Records shown Block Start
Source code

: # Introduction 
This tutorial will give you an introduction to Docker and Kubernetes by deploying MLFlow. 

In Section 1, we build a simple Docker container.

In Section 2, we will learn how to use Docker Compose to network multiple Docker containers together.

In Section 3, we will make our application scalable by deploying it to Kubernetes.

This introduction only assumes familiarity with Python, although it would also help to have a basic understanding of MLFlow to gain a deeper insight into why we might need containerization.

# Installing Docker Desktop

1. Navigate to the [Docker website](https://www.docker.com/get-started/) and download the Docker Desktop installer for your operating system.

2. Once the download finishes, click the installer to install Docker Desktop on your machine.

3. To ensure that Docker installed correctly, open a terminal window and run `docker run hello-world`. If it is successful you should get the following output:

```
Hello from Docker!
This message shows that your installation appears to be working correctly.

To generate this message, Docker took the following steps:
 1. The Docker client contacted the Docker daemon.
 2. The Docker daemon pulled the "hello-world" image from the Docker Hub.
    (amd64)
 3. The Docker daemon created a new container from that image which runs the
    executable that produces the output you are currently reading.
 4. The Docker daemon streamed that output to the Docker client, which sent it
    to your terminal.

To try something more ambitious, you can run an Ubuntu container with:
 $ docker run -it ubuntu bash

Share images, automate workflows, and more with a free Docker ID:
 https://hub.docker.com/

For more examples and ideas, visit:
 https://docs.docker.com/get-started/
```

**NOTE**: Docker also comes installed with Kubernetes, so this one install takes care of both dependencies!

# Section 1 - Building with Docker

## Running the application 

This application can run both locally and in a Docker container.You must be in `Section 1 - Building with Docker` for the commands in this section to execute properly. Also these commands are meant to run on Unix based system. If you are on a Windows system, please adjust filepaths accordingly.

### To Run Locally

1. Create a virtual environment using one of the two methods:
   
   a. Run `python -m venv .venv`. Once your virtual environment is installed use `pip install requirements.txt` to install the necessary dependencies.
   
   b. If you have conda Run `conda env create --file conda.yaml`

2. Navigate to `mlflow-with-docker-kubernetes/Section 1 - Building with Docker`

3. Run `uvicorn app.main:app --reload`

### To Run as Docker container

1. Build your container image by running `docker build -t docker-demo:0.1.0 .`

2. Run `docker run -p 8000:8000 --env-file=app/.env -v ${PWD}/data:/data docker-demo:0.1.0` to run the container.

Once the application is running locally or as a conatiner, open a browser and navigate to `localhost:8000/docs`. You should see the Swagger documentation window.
Records shown Block End
> [Task objective]: Each line from the top of the records above through the line containing "In Section 3, we" needs to be transcribed exactly, and no line after it.

> [Response]:
Source code

: # Introduction 
This tutorial will give you an introduction to Docker and Kubernetes by deploying MLFlow. 

In Section 1, we build a simple Docker container.

In Section 2, we will learn how to use Docker Compose to network multiple Docker containers together.

In Section 3, we will make our application scalable by deploying it to Kubernetes.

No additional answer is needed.